Todos os personagens desta reportagem  concordam que muito além da lei e da garantia de punibilidade pela mais alta corte do país, é preciso investir na educação para que situações de racismo não aconteçam.

“A punição severa em casos como racismo é uma manobra perfeita para termos algum tipo de justiça, porém, não seria o mesmo que erradicar o racismo. O homem branco precisa entender que o papel dele na sociedade ainda é enorme, mas precisamos dar espaço para que pessoas negras também tenham voz”, afirma Pretawitch.

“Eu nasci em 1988, e não quero ver meu filho passando pelas mesmas situações que eu. São coisas que já deveriam ter sido extirpadas da nossa sociedade”, diz Gabriel.

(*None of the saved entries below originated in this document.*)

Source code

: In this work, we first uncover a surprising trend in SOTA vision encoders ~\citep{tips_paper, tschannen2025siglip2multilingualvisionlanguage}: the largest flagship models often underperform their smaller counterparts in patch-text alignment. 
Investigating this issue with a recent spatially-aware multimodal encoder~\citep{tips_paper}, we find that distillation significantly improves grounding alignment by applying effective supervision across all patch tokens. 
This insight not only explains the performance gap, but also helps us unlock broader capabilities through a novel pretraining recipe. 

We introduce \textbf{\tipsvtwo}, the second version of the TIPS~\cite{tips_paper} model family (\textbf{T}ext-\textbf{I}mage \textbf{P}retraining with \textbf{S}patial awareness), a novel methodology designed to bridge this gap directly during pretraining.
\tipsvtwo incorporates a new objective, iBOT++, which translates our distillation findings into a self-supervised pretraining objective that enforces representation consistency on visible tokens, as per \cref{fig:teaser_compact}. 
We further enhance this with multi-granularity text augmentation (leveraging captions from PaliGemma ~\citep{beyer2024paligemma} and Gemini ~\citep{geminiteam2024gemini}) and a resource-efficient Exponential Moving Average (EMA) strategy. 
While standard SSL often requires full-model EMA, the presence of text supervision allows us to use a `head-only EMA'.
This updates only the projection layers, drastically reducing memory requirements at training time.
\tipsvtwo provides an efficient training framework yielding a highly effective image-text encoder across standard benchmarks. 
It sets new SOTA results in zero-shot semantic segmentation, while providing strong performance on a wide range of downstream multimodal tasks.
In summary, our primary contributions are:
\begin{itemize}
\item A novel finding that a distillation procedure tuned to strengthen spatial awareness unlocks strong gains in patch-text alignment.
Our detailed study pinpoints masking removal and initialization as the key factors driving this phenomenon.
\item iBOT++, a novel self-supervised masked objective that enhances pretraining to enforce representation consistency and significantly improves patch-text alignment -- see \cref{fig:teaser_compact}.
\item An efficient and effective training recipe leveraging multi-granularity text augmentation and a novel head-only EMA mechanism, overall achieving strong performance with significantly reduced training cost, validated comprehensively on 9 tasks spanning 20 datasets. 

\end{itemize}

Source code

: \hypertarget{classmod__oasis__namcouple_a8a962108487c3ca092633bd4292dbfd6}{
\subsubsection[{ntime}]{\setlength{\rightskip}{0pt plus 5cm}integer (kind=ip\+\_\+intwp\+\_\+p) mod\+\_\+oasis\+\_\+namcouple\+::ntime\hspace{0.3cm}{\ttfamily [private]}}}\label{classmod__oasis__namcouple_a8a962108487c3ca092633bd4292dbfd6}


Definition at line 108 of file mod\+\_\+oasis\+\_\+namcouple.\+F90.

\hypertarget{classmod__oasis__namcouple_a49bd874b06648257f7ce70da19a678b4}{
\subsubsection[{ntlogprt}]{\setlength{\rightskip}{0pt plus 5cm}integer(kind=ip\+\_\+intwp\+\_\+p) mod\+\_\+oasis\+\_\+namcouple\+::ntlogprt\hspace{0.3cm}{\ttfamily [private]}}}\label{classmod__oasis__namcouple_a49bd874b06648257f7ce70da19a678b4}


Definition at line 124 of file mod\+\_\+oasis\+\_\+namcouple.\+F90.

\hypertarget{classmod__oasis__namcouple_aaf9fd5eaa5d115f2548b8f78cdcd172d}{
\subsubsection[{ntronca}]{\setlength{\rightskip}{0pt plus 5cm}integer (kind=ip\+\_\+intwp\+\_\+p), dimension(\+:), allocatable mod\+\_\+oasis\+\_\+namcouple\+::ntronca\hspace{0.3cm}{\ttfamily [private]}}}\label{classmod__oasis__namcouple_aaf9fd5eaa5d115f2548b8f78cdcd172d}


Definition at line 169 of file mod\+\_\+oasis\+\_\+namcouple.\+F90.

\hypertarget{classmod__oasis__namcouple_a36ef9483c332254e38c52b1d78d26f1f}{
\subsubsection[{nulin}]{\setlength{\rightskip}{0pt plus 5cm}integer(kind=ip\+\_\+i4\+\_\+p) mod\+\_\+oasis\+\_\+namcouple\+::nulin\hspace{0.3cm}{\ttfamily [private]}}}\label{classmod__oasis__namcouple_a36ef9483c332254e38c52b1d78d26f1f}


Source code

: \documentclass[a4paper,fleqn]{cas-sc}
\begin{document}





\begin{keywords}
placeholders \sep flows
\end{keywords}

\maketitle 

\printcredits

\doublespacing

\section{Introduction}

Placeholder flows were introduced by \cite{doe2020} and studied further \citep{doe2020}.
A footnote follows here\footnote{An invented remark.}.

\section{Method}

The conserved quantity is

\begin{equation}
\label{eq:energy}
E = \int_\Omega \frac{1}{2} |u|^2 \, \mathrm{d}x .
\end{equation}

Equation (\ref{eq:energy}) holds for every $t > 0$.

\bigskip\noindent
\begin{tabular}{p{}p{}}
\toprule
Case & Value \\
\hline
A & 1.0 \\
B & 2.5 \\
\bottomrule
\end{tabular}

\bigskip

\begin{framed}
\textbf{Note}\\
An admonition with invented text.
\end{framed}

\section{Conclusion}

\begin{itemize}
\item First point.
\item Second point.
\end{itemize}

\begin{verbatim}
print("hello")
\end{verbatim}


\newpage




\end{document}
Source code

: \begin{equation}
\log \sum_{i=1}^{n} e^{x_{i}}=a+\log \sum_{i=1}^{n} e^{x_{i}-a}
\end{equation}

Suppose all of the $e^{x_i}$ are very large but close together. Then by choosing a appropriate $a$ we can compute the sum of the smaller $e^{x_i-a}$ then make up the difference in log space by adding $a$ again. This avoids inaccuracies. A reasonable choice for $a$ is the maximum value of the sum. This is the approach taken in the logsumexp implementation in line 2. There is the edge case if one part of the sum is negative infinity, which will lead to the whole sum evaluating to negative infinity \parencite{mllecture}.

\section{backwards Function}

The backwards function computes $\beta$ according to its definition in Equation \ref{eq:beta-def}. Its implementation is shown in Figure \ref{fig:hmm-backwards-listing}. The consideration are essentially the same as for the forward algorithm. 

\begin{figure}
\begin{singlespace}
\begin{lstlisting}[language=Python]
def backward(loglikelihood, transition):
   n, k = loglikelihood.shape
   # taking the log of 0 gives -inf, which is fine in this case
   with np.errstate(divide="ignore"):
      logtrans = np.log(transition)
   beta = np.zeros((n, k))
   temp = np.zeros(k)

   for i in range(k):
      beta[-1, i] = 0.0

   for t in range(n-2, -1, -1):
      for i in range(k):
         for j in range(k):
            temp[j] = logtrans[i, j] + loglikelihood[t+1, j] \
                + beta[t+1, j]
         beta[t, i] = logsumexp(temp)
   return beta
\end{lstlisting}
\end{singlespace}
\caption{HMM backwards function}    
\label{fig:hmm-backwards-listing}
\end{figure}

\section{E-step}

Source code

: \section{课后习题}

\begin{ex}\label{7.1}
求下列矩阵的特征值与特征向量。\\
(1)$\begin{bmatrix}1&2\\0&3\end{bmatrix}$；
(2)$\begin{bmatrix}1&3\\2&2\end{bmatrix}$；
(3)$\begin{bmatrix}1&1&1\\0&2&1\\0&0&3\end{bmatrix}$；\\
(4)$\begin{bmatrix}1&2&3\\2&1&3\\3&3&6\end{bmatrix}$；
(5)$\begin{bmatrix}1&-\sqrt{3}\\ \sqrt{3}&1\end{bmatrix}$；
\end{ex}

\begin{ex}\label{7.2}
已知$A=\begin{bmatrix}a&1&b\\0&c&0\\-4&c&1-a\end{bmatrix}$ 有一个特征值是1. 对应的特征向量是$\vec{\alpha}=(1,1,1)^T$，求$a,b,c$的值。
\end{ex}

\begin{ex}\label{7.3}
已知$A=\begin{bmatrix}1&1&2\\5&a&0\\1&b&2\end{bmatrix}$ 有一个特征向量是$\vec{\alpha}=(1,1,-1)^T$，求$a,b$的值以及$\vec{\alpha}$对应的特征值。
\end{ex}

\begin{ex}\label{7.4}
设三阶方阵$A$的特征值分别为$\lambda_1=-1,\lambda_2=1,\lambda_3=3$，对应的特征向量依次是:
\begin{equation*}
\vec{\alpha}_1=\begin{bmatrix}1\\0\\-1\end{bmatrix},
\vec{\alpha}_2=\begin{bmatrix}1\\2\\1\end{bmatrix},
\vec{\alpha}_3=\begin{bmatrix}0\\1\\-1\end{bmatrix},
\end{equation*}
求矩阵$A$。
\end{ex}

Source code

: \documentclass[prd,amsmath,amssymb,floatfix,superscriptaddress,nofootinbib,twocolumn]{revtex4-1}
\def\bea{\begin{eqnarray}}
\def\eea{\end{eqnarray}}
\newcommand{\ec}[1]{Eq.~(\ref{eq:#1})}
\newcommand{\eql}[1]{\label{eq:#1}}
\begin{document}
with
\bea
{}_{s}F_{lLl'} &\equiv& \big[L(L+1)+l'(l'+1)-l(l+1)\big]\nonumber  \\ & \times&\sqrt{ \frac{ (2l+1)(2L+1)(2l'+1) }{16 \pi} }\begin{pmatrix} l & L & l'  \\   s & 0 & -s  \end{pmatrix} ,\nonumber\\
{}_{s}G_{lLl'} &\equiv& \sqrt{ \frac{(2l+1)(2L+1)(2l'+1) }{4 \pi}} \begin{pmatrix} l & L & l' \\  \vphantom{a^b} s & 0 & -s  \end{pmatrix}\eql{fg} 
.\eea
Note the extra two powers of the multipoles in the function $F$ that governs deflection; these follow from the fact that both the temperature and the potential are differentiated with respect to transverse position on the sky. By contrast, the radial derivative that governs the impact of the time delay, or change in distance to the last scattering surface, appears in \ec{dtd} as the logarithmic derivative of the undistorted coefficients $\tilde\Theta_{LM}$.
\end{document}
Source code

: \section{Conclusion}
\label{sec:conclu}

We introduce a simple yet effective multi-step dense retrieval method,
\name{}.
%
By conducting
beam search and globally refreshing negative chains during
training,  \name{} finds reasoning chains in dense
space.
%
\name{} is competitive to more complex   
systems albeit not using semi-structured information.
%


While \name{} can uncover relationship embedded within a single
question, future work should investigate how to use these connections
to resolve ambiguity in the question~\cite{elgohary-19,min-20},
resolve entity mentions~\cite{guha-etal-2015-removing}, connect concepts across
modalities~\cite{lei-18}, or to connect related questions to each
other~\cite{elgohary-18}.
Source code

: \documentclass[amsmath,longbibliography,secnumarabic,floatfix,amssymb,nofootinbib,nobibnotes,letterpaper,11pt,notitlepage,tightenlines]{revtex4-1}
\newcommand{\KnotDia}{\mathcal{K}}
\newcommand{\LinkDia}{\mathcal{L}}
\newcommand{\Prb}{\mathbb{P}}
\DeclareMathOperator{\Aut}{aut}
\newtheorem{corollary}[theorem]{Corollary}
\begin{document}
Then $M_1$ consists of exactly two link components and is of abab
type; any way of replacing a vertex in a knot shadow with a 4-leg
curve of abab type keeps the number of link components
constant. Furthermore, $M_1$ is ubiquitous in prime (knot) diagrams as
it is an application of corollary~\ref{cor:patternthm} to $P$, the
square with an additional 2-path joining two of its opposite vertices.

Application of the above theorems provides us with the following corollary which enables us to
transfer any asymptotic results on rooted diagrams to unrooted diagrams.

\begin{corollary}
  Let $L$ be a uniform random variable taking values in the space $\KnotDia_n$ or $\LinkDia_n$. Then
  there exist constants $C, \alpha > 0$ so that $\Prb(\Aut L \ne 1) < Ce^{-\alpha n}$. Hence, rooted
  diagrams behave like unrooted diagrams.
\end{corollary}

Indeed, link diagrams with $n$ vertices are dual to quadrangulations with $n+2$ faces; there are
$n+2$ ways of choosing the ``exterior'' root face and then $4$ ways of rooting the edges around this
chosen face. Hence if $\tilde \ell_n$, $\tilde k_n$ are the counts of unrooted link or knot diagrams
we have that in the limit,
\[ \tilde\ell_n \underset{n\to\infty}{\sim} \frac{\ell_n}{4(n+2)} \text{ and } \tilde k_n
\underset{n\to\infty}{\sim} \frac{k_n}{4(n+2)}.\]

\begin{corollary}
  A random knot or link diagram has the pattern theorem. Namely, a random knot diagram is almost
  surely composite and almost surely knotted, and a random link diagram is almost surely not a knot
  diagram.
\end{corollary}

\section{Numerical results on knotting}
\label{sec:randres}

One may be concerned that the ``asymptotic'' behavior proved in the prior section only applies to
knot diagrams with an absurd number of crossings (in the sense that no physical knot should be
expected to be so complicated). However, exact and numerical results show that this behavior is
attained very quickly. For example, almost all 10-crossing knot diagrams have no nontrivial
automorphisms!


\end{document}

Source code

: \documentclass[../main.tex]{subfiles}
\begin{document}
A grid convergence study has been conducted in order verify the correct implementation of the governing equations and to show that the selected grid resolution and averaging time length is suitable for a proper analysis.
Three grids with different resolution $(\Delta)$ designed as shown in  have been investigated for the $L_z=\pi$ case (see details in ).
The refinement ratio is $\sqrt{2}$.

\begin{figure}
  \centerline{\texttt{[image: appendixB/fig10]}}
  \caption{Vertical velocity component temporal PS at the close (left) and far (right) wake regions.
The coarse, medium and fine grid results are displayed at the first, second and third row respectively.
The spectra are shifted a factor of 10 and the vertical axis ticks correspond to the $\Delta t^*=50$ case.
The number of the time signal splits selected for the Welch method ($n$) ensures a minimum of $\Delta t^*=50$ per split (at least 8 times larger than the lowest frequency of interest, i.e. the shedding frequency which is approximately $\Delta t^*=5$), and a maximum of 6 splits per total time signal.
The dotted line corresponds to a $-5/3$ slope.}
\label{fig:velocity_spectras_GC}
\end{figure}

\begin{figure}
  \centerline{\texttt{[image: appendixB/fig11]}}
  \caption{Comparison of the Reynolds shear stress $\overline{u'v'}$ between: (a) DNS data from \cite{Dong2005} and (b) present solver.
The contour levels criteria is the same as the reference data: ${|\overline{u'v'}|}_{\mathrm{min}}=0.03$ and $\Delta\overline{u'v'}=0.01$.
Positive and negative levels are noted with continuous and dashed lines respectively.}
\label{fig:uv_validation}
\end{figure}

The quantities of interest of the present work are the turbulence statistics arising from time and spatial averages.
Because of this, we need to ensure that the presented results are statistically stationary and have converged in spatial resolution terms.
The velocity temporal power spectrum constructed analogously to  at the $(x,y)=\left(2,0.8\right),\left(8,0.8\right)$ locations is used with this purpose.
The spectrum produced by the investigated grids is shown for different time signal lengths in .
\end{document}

“Já fui chamado de tiziu, já fui chamado de macaco, já me chamaram de preto metido. São situações que a gente grava e ficam na nossa memória”, continua.“Mas esses foram os motivadores para eu atuar tanto na questão das etnias brasileiras. Como estudioso e como ativista dentro do movimento negro.”

O fotógrafo Alex também concorda. “As pessoas têm que ter um entendimento do ser humano. A lei está aí para dar respaldo, mas a questão é a educação”, afirma o fotógrafo Alex.